Notice of Pre-AIA or AIA Status
The present application, filed on or after March 16, 2013, is being examined under the first inventor to file provisions of the AIA .
DETAILED ACTION
Status of Application/Amendment/Claims
Applicant's response filed 02/27/2026 has been considered. Rejections and/or objections not reiterated from the previous office action mailed 09/02/2025 are hereby withdrawn. The following rejections and/or objections are either newly applied or are reiterated and are the only rejections and/or objections presently applied to the instant application. The text of those sections of Title 35, U.S. Code not included in this action can be found in a prior Office action.
With entry of the amendment filed on 02/27/2026, claims 52-82, 84 and 86-89 are pending.

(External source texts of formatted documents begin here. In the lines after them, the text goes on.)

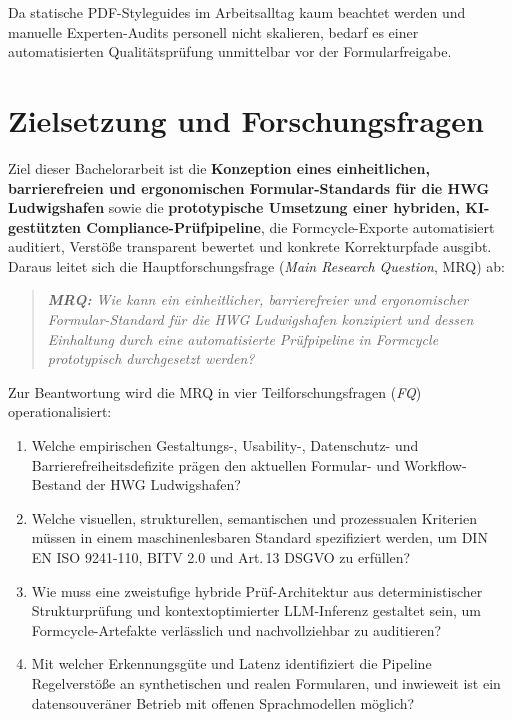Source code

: Da statische PDF-Styleguides im Arbeitsalltag kaum beachtet werden und manuelle Experten-Audits personell nicht skalieren, bedarf es einer automatisierten Qualitätsprüfung unmittelbar vor der Formularfreigabe.

\section{Zielsetzung und Forschungsfragen}
\label{sec:zielsetzung}

Ziel dieser Bachelorarbeit ist die \textbf{Konzeption eines einheitlichen, barrierefreien und ergonomischen Formular-Standards für die HWG Ludwigshafen} sowie die \textbf{prototypische Umsetzung einer hybriden, KI-gestützten Compliance-Prüfpipeline}, die Formcycle-Exporte automatisiert auditiert, Verstöße transparent bewertet und konkrete Korrekturpfade ausgibt. Daraus leitet sich die Hauptforschungsfrage (\textit{Main Research Question}, MRQ) ab:
\begin{quote}
    \textit{\textbf{MRQ:} Wie kann ein einheitlicher, barrierefreier und ergonomischer For\-mu\-lar-Stan\-dard für die HWG Ludwigshafen konzipiert und dessen Einhaltung durch eine automatisierte Prüfpipeline in Formcycle prototypisch durchgesetzt werden?}
\end{quote}

Zur Beantwortung wird die MRQ in vier Teilforschungsfragen (\textit{FQ}) operationalisiert:
\begin{enumerate}
    \item[\textbf{FQ1:}] Welche empirischen Gestaltungs-, Usability-, Datenschutz- und Barrierefreiheitsdefizite prägen den aktuellen Formular- und Workflow-Bestand der HWG Ludwigshafen?
    \item[\textbf{FQ2:}] Welche visuellen, strukturellen, semantischen und prozessualen Kriterien müssen in einem maschinenlesbaren Standard spezifiziert werden, um DIN EN ISO 9241-110, BITV 2.0 und Art.\,13 DSGVO zu erfüllen?
    \item[\textbf{FQ3:}] Wie muss eine zweistufige hybride Prüf-Architektur aus deterministischer Strukturprüfung und kontextoptimierter LLM-Inferenz gestaltet sein, um Formcycle-Artefakte verlässlich und nachvollziehbar zu auditieren?
    \item[\textbf{FQ4:}] Mit welcher Erkennungsgüte und Latenz identifiziert die Pipeline Regelverstöße an synthetischen und realen Formularen, und inwieweit ist ein datensouveräner Betrieb mit offenen Sprachmodellen möglich?
\end{enumerate}

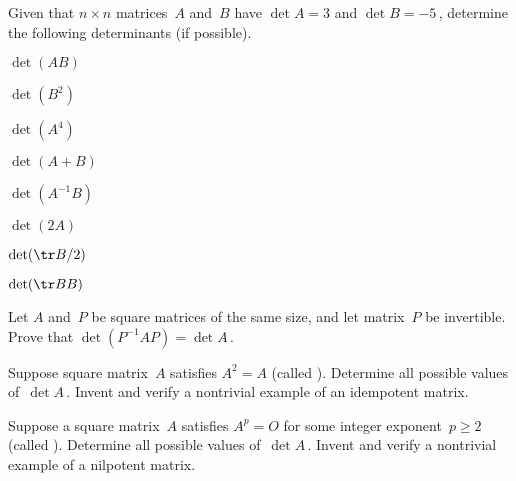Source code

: \begin{exercise}  
Given that \(n\times n\) matrices~\(A\) and~\(B\) have \(\det A=3\) and \(\det B=-5\)\,, determine the following determinants (if possible).
\begin{Parts}
\item \(\det(AB)\)

\item \(\det(B^2)\)

\item \(\det(A^4)\)

\item \(\det(A+B)\)

\item \(\det(A^{-1}B)\)

\item \(\det(2A)\)

\begin{reduce}
\item \(\det(\tr B/2)\)

\item \(\det(\tr BB)\)
\end{reduce}

\end{Parts}
\end{exercise}






\begin{exercise}  
Let \(A\) and~\(P\) be square matrices of the same size, and let matrix~\(P\) be invertible.  Prove that \(\det(P^{-1}AP)=\det A\)\,.
\end{exercise}





\begin{exercise}  
Suppose square matrix~\(A\) satisfies \(A^2=A\) (called ).  Determine all possible values of~\(\det A\)\,.
Invent and verify a nontrivial example of an idempotent matrix.
\end{exercise}



\begin{exercise}  
Suppose a square matrix~\(A\) satisfies \(A^p=O\) for some integer exponent~\(p\geq 2\) (called ). 
Determine all possible values of~\(\det A\)\,.
Invent and verify a nontrivial example of a nilpotent matrix. 
\end{exercise}






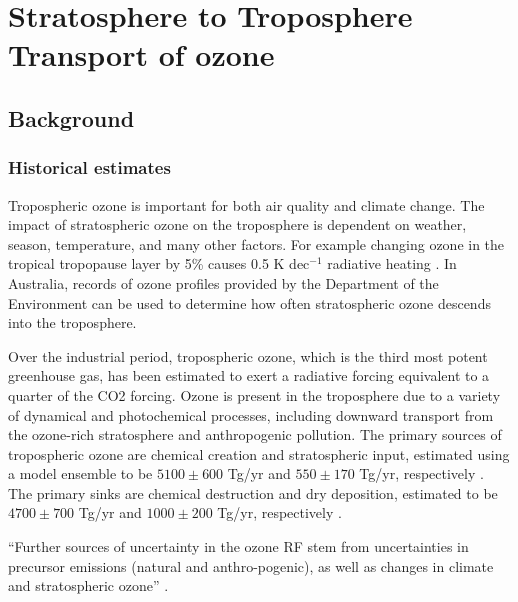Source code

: 
\chapter{Stratosphere to Troposphere Transport of ozone} %
\label{ch_o3}

\section{Background}
  \label{ch_o3:sec:ozone}

  \subsection{Historical estimates}
    Tropospheric ozone is important for both air quality and climate change. 
    The impact of stratospheric ozone on the troposphere is dependent on weather, season, temperature, and many other factors. 
    For example changing ozone in the tropical tropopause layer by 5\% causes 0.5 K dec$^{-1}$ radiative heating \citep{Forster2007}.
    In Australia, records of ozone profiles provided by the Department of the Environment can be used to determine how often stratospheric ozone descends into the troposphere.

    Over the industrial period, tropospheric ozone, which is the third most potent greenhouse gas, has been estimated to exert a radiative forcing equivalent to a quarter of the CO2 forcing. 
    Ozone is present in the troposphere due to a variety of dynamical and photochemical processes, including downward  transport from the ozone-rich stratosphere and anthropogenic pollution.
    The primary sources of tropospheric ozone are chemical creation and stratospheric input, estimated using a model ensemble to be $5100\pm600$ Tg/yr and $550\pm170$ Tg/yr, respectively \citep{Stevenson2006}.
    The primary sinks are chemical destruction and dry deposition, estimated to be $4700\pm700$ Tg/yr and $1000\pm200$ Tg/yr, respectively \citep{Stevenson2006}.
    
    ``Further sources of uncertainty in the ozone RF stem from uncertainties in precursor emissions (natural and anthro-pogenic), as well as changes in climate and stratospheric ozone'' \citep{Stevenson2013}.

The previous indication of claims is withdrawn in view of the new claim rejections below.
New Claim Rejections
Claim Rejections - 35 USC § 102
In the event the determination of the status of the application as subject to AIA 35 U.S.C. 102 and 103 (or as subject to pre-AIA 35 U.S.C. 102 and 103) is incorrect, any correction of the statutory basis for the rejection will not be considered a new ground of rejection if the prior art relied upon, and the rationale supporting the rejection, would be the same under either status.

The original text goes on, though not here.